According to Wiktionary, the past participle of "flaw" is flawed, and flawn is not mentioned as being a valid alternative. However, the past participle of "draw" is drawn. I know that Modern English is irregular with regard to many forms and conjugations (for better or worse), but at first glance it is logical that the past participle form should be flawn, and not flawed. In short, what is the correct conjugation of the past participle for the verb flaw?
3 Answers
Well, to start with, flaw is not really a verb; it's a noun, and nouns don't have past participles.

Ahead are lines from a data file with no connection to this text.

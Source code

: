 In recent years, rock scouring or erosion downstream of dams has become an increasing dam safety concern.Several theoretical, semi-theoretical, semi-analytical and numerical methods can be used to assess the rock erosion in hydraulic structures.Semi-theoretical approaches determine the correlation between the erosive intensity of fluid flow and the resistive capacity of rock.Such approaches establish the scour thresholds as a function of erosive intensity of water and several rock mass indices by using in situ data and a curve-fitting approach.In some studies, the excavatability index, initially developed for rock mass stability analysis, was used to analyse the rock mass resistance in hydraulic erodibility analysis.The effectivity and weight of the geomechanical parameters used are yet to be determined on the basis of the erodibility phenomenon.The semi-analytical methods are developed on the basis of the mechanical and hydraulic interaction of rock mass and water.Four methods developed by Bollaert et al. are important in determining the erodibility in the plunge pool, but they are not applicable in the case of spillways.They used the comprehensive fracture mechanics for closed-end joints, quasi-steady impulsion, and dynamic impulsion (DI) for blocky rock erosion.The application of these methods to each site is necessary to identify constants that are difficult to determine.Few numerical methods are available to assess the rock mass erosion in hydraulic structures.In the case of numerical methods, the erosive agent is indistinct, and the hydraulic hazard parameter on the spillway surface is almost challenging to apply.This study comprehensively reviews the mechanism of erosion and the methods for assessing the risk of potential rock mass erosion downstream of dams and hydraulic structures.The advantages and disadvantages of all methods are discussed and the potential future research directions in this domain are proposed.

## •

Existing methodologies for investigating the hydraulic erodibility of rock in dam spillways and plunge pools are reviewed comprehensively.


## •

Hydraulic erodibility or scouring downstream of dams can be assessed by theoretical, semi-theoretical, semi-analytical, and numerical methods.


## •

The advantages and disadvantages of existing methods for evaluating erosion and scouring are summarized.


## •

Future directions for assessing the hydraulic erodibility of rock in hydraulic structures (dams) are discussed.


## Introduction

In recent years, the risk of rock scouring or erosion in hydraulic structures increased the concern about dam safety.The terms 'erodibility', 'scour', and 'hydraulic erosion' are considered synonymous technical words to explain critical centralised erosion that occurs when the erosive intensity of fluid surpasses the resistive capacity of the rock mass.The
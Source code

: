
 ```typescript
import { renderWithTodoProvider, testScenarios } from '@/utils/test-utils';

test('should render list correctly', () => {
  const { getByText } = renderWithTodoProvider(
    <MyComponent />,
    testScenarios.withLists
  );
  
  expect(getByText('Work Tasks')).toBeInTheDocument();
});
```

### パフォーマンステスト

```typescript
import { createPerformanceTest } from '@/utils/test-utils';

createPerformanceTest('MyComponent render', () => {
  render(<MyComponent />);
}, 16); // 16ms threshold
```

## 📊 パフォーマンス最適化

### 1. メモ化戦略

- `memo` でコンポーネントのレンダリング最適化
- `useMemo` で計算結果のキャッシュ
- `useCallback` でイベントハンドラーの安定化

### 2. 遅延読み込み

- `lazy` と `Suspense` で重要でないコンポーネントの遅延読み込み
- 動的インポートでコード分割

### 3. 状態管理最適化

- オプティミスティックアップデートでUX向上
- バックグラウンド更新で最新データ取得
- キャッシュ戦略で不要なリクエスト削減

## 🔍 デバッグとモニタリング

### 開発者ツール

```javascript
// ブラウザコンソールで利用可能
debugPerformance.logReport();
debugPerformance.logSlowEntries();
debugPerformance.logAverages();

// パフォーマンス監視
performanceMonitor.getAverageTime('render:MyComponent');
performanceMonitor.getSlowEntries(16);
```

Like practically any noun, however, it can be "Verbed" (as Calvin calls it; linguists call it Zero-Derivation, or Conversion), resulting in a causative verb to flaw, meaning 'cause to have a flaw'. It's not very common, though -- I mean, how likely do these sentences sound?
- Don't flaw that cantata!
- I will flaw every stone I find.
- She really enjoyed flawing those.
However, common or not, all Zero-Derived verbs are regular, and that means that the principal parts of flaw are
flaw, flawed, flawed.
Draw and fly, however, are verbs, and are irregular, to boot. Their principal parts are
draw, drew, drawn
and
fly, flew, flown
There are vowel shifts here, which is one mark of irregularity; the past participle inflection is another. The -n suffix for past participle goes back to Germanic. In Modern German, the past participles of "strong" (i.e, irregular) verbs always end in -en, while the past participles of "weak" (regular) verbs always end in -t. In English, regular verbs have collapsed both the Past and the Past Participle inflections to -ed, while irregular verbs vary all over the lot.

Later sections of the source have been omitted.